Belgium Women's U-19
- Association: Royal Belgian Football Association
- Confederation: UEFA (Europe)
- Head coach: Thomas Jansen
- FIFA code: BEL

First international
- Poland 2–3 Belgium, (2 October 2002)

Biggest win
- Belgium 18–0 Georgia, (25 September 2008)

Biggest defeat
- Belgium 0–5 Italy, (1 April 2010) Belgium 0–5 Germany, (19 July 2019)

UEFA Women's Under-19 Championship
- Appearances: 5 (first in 2006)
- Best result: Group-Stage: (2006, 2011, 2014, 2019, 2023)

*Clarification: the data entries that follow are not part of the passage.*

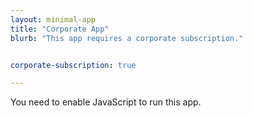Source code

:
 ```yaml
---
layout: minimal-app
title: "Corporate App"
blurb: "This app requires a corporate subscription."


corporate-subscription: true

---
```


<link rel="manifest" href="manifest.json"/>

<script defer="defer" src="static/js/main.fad1db9e.js"></script>

<link href="static/css/main.bb5729ca.css" rel="stylesheet">

<noscript>You need to enable JavaScript to run this app.</noscript>

<div id="root"></div>
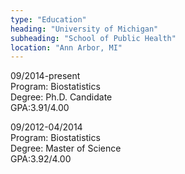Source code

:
 ```yaml
---
type: "Education"
heading: "University of Michigan"
subheading: "School of Public Health"
location: "Ann Arbor, MI"
---
```


09/2014-present             
Program: Biostatistics            
Degree: Ph.D. Candidate                        
GPA:3.91/4.00

09/2012-04/2014	              
Program: Biostatistics	          
Degree: Master of Science	                     
GPA:3.92/4.00
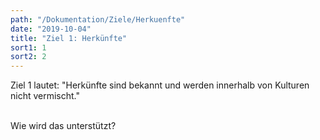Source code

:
 ```yaml
---
path: "/Dokumentation/Ziele/Herkuenfte"
date: "2019-10-04"
title: "Ziel 1: Herkünfte"
sort1: 1
sort2: 2
---
```



Ziel 1 lautet: "Herkünfte sind bekannt und werden innerhalb von Kulturen nicht vermischt."<br/><br/>

Wie wird das unterstützt?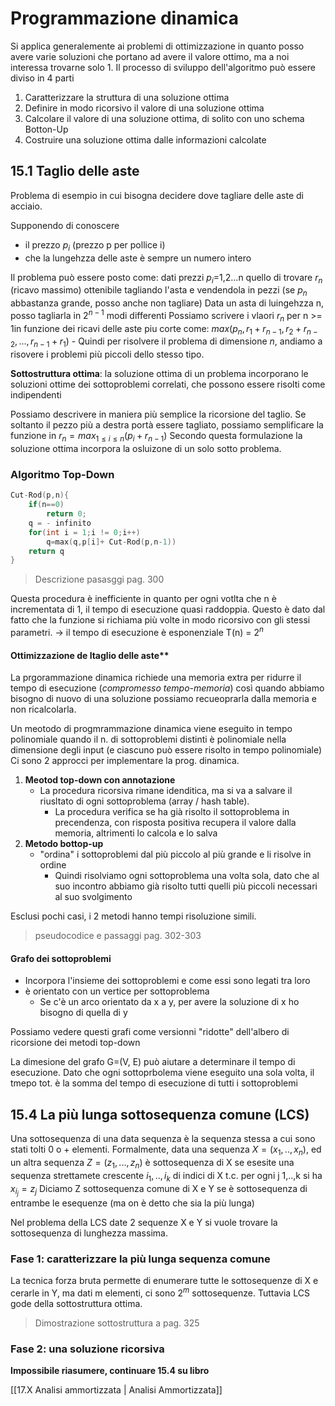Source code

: # Programmazione dinamica
Si applica generalemente ai problemi di ottimizzazione in quanto posso avere varie soluzioni che portano ad avere il valore ottimo, ma a noi interessa trovarne solo 1.
Il processo di sviluppo dell'algoritmo può essere diviso in 4 parti
1. Caratterizzare la struttura di una soluzione ottima
2. Definire in modo ricorsivo il valore di una soluzione ottima
3. Calcolare il valore di una soluzione ottima, di solito con uno schema Botton-Up
4. Costruire una soluzione ottima dalle informazioni calcolate

## 15.1 Taglio delle aste
Problema di esempio in cui bisogna decidere dove tagliare delle aste di acciaio.

Supponendo di conoscere
- il prezzo $p_i$ (prezzo p per pollice i)
- che la lungehzza delle aste è sempre un numero intero

Il problema può essere posto come:  dati prezzi $p_i$=1,2...n quello di trovare $r_n$ (ricavo massimo) ottenibile tagliando l'asta e vendendola in pezzi (se $p_n$ abbastanza grande, posso anche non tagliare)
Data un asta di luingehzza n, posso tagliarla in $2^{n-1}$ modi differenti 
Possiamo scrivere i vlaori $r_n$ per n >= 1in funzione dei ricavi delle aste piu corte come: $max(p_n,r_1+r_{n-1},r_2+r_{n-2},...,r_{n-1}+r_1)$ 
	- Quindi per risolvere il problema di dimensione $n$, andiamo a risovere i problemi più piccoli dello stesso tipo.

**Sottostruttura ottima**: la soluzione ottima di un problema incorporano le soluzioni ottime dei sottoproblemi correlati, che possono essere risolti come indipendenti

Possiamo descrivere in maniera più semplice la ricorsione del taglio.
Se soltanto il pezzo più a destra portà essere tagliato, possiamo semplificare la funzione in $r_n=max_{1 \leq i \leq n}(p_i+r_{n-1})$ 
	Secondo questa formulazione la soluzione ottima incorpora la osluizone di un solo sotto problema.


### Algoritmo Top-Down
```C
Cut-Rod(p,n){
	if(n==0)
		return 0;
	q = - infinito
	for(int i = 1;i != 0;i++)
		q=max(q,p[i]+ Cut-Rod(p,n-1))
	return q
}
```

> Descrizione pasasggi pag. 300

Questa procedura è inefficiente in quanto per ogni votlta che n è incrementata di 1, il tempo di esecuzione quasi raddoppia.
Questo è dato dal fatto che la funzione si richiama più volte in modo ricorsivo con gli stessi parametri.
-> il tempo di esecuzione è esponenziale T(n) = $2^n$ 

#### Ottimizzazione de ltaglio delle aste**
La prgorammazione dinamica richiede una memoria extra per ridurre il tempo di esecuzione (*compromesso tempo-memoria*) così quando abbiamo bisogno di nuovo di una soluzione possiamo recueoprarla dalla memoria e non ricalcolarla.

Un meotodo di progmrammazione dinamica viene eseguito in tempo polinomiale quando il n. di sottoproblemi distinti è polinomiale nella dimensione degli input (e ciascuno può essere risolto in tempo polinomiale)
Ci sono 2 approcci per implementare la prog. dinamica.
1. **Meotod top-down con annotazione**
	- La procedura ricorsiva rimane idenditica, ma si va a salvare il riusltato di ogni sottoproblema (array / hash table).
		- La procedura verifica se ha già risolto il sottoproblema in precendenza, con risposta positiva recupera il valore dalla memoria, altrimenti lo calcola e lo salva
1. **Metodo bottop-up**
	- "ordina" i sottoproblemi dal più piccolo al più grande e li risolve in ordine
		- Quindi risolviamo ogni sottoproblema una volta sola, dato che al suo incontro abbiamo già risolto tutti quelli più piccoli necessari al suo svolgimento

Esclusi pochi casi, i 2 metodi hanno tempi risoluzione simili.

> pseudocodice e passaggi pag. 302-303

#### Grafo dei sottoproblemi
- Incorpora l'insieme dei sottoproblemi e come essi sono legati tra loro
- è orientato con un vertice per sottoproblema
	- Se c'è un arco orientato da x a y, per avere la soluzione di x ho bisogno di quella di y

Possiamo vedere questi grafi come versionni "ridotte" dell'albero di ricorsione dei metodi top-down

La dimesione del grafo G=(V, E) può aiutare a determinare il tempo di esecuzione.
Dato che ogni sottoprbolema viene eseguito una sola volta, il tmepo tot. è la somma del tempo di esecuzione di tutti i sottoproblemi 


## 15.4 La più lunga sottosequenza comune (LCS)

Una sottosequenza di una data sequenza è la sequenza stessa a cui sono stati tolti 0 o + elementi.
Formalmente, data una sequenza $X= (x_1,..,x_n)$, ed un altra sequenza $Z=(z_1,...,z_n)$ è sottosequenza di X se esesite una sequenza strettamete crescente $i_1,..,i_k$ di indici di X t.c. per ogni j 1,..,k si ha $x_{i_j}=z_j$ 
Diciamo Z sottosequenza comune di X e Y se è sottosequenza di entrambe le esequenze (ma on è detto che sia la più lunga)

Nel problema della LCS date 2 sequenze X e Y si vuole trovare la sottosequenza di lunghezza massima.


### Fase 1: caratterizzare la più lunga sequenza comune 
La tecnica forza bruta permette di enumerare tutte le sottosequenze di X e cerarle in Y, ma dati m elementi, ci sono $2^m$ sottosequenze.
Tuttavia LCS gode della sottostruttura ottima.
> Dimostrazione sottostruttura a pag. 325

### Fase 2: una soluzione ricorsiva
**Impossibile riasumere, continuare 15.4 su libro**

[[17.X Analisi ammortizzata | Analisi Ammortizzata]]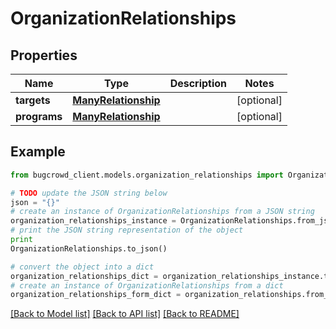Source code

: # OrganizationRelationships


## Properties

Name | Type | Description | Notes
------------ | ------------- | ------------- | -------------
**targets** | [**ManyRelationship**](ManyRelationship.md) |  | [optional] 
**programs** | [**ManyRelationship**](ManyRelationship.md) |  | [optional] 

## Example

```python
from bugcrowd_client.models.organization_relationships import OrganizationRelationships

# TODO update the JSON string below
json = "{}"
# create an instance of OrganizationRelationships from a JSON string
organization_relationships_instance = OrganizationRelationships.from_json(json)
# print the JSON string representation of the object
print
OrganizationRelationships.to_json()

# convert the object into a dict
organization_relationships_dict = organization_relationships_instance.to_dict()
# create an instance of OrganizationRelationships from a dict
organization_relationships_form_dict = organization_relationships.from_dict(organization_relationships_dict)
```
[[Back to Model list]](../README.md#documentation-for-models) [[Back to API list]](../README.md#documentation-for-api-endpoints) [[Back to README]](../README.md)


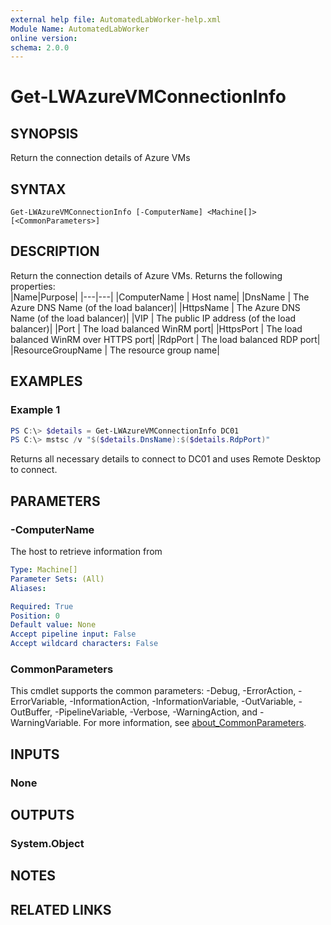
 ```yaml
---
external help file: AutomatedLabWorker-help.xml
Module Name: AutomatedLabWorker
online version:
schema: 2.0.0
---
```


# Get-LWAzureVMConnectionInfo

## SYNOPSIS
Return the connection details of Azure VMs

## SYNTAX

```
Get-LWAzureVMConnectionInfo [-ComputerName] <Machine[]> [<CommonParameters>]
```

## DESCRIPTION
Return the connection details of Azure VMs. Returns the following properties:  
|Name|Purpose|
|---|---|
|ComputerName      | Host name|
|DnsName           | The Azure DNS Name (of the load balancer)|
|HttpsName         | The Azure DNS Name (of the load balancer)|
|VIP               | The public IP address (of the load balancer)|
|Port              | The load balanced WinRM port|
|HttpsPort         | The load balanced WinRM over HTTPS port|
|RdpPort           | The load balanced RDP port|
|ResourceGroupName | The resource group name|

## EXAMPLES

### Example 1
```powershell
PS C:\> $details = Get-LWAzureVMConnectionInfo DC01
PS C:\> mstsc /v "$($details.DnsName):$($details.RdpPort)"
```

Returns all necessary details to connect to DC01 and uses Remote Desktop to connect.

## PARAMETERS

### -ComputerName
The host to retrieve information from

```yaml
Type: Machine[]
Parameter Sets: (All)
Aliases:

Required: True
Position: 0
Default value: None
Accept pipeline input: False
Accept wildcard characters: False
```

### CommonParameters
This cmdlet supports the common parameters: -Debug, -ErrorAction, -ErrorVariable, -InformationAction, -InformationVariable, -OutVariable, -OutBuffer, -PipelineVariable, -Verbose, -WarningAction, and -WarningVariable. For more information, see [about_CommonParameters](http://go.microsoft.com/fwlink/?LinkID=113216).

## INPUTS

### None

## OUTPUTS

### System.Object
## NOTES

## RELATED LINKS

FIFA U-20 Women's World Cup
- Appearances: 0

= Belgium women's national under-19 football team =

The Belgian women's national under-19 football team represents Belgium at the UEFA Women's Under-19 Championship and the FIFA U-20 Women's World Cup.

==History==
===UEFA Women's Under-19 Championship===

The Belgian team has qualified for the UEFA Women's Under-19 Championship five times, but never made it past the group stage.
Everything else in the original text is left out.